● **Task instructions**: When you reach the line containing "## 🌟 **Live Preview**" in the data below, begin returning lines exactly as written, and stop once the line containing "## 📱 **Connect with Me**" has been returned.

---------- The data

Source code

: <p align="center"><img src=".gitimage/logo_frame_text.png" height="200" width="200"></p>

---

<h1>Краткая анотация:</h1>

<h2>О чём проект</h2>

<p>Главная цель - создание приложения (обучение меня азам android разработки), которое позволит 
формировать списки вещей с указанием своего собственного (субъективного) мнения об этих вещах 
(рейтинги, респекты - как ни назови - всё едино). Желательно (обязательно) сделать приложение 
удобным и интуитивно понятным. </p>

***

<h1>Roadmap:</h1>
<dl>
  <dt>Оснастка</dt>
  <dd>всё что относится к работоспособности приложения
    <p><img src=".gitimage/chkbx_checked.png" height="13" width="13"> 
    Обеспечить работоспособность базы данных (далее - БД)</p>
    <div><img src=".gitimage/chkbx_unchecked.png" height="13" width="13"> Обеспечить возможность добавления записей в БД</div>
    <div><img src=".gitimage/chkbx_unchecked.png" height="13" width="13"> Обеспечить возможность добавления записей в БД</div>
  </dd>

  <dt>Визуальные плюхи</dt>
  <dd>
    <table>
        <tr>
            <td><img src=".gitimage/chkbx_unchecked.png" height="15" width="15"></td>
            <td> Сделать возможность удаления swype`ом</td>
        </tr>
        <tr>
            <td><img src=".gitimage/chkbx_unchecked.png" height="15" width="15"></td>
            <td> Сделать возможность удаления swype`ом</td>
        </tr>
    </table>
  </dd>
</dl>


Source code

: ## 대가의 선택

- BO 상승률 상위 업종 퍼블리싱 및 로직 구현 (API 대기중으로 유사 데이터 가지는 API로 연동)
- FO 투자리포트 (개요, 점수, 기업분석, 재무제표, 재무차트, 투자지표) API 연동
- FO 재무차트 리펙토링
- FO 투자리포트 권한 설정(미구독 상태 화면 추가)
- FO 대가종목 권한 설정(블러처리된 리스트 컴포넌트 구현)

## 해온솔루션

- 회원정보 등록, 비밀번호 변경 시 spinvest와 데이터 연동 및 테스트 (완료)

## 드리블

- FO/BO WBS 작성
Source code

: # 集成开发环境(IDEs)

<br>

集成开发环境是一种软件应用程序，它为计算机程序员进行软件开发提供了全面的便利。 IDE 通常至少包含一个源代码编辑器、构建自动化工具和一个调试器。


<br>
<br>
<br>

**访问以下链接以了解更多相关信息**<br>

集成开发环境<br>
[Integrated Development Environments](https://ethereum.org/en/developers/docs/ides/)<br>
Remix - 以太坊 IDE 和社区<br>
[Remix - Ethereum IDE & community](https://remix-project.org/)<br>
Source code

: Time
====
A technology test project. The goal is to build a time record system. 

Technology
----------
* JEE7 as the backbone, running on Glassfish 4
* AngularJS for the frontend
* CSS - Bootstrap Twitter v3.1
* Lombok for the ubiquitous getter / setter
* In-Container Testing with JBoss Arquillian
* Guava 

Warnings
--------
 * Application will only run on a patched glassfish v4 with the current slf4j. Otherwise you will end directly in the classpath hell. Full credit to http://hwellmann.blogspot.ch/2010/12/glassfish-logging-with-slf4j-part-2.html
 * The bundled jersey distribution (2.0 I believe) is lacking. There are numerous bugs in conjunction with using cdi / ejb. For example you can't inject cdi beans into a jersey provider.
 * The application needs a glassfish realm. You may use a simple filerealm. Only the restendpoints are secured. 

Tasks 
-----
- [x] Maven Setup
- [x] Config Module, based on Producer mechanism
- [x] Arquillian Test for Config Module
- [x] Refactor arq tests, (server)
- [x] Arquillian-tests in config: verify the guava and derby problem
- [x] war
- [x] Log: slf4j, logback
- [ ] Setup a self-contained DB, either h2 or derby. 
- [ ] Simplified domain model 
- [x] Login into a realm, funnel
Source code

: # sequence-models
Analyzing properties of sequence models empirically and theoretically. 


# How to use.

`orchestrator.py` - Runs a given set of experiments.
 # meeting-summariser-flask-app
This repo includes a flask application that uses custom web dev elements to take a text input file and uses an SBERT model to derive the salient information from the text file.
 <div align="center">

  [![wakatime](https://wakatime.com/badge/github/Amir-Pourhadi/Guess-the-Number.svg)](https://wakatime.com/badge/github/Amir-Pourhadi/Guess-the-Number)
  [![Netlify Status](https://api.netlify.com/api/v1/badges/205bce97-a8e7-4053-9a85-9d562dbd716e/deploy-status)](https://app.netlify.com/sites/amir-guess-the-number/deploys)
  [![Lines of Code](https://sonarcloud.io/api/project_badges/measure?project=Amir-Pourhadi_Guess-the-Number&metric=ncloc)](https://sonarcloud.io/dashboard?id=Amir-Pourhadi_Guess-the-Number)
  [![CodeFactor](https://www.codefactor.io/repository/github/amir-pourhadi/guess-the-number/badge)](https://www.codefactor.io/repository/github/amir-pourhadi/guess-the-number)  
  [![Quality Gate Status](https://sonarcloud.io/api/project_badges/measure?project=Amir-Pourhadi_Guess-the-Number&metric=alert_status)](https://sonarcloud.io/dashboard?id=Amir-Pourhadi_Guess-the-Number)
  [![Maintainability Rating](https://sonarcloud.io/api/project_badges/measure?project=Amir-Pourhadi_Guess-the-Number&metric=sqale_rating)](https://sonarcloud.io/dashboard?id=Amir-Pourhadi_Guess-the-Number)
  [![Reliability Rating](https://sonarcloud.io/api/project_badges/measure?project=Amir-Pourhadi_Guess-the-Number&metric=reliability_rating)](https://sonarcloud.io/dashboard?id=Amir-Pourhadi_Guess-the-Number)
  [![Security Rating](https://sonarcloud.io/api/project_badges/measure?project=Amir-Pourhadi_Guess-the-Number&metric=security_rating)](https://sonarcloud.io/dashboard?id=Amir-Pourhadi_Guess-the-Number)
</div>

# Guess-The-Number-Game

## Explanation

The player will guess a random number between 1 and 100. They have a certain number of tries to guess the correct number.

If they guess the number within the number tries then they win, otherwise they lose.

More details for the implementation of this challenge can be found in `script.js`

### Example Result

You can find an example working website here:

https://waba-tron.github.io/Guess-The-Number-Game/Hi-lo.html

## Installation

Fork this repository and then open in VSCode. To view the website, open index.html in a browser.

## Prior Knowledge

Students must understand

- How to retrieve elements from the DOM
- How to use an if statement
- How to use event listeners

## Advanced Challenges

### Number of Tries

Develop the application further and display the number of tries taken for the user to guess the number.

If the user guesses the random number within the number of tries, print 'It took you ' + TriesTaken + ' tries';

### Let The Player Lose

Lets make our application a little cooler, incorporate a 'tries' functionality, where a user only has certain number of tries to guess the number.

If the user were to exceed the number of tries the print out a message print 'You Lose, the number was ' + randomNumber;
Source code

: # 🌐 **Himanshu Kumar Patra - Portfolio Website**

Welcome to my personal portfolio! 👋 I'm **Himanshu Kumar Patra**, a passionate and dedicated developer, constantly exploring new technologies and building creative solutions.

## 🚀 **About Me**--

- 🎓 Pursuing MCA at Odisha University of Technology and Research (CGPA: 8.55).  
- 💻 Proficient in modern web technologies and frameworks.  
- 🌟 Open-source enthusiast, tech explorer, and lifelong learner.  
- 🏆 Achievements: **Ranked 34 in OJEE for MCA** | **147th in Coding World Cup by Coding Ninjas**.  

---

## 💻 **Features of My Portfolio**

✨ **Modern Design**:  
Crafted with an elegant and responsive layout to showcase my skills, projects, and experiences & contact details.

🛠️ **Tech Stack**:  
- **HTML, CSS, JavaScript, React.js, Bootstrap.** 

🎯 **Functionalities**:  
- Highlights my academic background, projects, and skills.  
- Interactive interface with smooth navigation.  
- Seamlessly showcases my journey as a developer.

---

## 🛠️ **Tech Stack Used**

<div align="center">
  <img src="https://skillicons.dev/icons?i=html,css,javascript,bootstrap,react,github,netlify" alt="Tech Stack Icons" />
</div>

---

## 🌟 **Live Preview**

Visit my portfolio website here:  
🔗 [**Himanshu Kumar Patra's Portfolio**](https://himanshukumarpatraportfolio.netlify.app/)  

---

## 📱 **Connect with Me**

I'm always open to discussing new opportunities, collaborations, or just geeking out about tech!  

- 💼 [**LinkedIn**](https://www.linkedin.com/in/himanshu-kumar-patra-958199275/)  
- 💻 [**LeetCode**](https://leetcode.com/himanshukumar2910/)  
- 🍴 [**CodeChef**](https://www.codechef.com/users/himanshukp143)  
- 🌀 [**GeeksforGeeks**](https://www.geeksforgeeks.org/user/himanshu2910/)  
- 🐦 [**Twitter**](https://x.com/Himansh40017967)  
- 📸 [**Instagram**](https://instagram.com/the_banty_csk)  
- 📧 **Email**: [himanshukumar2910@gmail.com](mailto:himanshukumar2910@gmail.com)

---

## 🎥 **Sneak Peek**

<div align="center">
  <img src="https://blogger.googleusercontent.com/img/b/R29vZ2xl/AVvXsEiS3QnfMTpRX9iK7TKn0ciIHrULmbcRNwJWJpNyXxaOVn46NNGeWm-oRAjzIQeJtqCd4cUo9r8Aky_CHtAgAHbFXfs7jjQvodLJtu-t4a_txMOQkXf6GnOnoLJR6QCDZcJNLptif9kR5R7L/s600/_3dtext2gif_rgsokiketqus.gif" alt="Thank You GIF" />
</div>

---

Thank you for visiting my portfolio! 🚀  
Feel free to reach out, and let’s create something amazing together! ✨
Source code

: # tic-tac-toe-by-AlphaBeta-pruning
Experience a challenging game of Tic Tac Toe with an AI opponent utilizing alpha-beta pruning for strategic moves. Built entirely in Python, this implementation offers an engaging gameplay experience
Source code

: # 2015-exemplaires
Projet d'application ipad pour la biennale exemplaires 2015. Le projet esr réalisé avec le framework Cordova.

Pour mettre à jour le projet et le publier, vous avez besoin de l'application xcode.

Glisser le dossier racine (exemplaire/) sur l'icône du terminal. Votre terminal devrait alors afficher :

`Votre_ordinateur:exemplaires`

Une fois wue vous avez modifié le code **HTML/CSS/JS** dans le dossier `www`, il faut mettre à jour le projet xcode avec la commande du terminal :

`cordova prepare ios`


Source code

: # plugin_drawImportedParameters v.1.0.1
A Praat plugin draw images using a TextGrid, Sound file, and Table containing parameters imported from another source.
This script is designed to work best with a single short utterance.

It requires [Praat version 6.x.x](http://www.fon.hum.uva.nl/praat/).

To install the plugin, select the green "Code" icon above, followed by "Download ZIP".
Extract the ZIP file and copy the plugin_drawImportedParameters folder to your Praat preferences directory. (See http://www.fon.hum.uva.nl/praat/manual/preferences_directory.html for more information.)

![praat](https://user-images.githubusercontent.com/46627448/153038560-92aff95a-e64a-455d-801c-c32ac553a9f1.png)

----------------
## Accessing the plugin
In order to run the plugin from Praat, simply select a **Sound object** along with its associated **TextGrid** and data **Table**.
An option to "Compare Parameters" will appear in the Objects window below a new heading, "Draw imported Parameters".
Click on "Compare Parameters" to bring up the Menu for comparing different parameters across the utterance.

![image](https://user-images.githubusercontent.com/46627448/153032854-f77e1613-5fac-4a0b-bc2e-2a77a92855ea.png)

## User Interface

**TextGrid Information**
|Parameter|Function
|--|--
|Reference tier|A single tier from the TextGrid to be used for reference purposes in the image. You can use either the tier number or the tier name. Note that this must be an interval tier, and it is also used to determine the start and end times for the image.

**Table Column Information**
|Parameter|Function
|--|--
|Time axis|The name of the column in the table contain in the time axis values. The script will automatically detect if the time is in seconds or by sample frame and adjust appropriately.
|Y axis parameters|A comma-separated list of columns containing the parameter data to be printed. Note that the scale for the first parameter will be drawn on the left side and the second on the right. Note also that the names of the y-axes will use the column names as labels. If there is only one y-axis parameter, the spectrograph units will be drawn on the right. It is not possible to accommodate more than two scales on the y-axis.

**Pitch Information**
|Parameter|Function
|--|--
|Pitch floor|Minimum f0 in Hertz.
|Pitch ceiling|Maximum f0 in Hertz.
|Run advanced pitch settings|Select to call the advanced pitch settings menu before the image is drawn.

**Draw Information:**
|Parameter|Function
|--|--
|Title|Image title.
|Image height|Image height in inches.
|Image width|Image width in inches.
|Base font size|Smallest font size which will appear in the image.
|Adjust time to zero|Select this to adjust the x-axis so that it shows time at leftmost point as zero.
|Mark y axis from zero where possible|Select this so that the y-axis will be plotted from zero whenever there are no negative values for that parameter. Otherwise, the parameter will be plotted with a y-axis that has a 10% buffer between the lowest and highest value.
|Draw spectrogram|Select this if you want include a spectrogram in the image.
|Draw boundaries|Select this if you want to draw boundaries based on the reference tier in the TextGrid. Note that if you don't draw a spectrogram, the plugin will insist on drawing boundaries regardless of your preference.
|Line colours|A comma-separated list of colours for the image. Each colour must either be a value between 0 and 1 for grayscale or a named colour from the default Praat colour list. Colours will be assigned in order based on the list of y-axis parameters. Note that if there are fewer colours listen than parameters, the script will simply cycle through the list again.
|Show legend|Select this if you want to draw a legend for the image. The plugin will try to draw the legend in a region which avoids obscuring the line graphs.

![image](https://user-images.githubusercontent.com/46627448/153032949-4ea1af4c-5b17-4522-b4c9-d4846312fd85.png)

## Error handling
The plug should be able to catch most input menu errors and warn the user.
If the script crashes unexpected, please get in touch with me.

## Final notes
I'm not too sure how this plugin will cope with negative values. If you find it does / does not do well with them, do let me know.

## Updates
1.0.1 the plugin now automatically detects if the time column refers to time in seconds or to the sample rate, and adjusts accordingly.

--------------------

● **Task result**:
## 🌟 **Live Preview**

Visit my portfolio website here:  
🔗 [**Himanshu Kumar Patra's Portfolio**](https://himanshukumarpatraportfolio.netlify.app/)  

---

## 📱 **Connect with Me**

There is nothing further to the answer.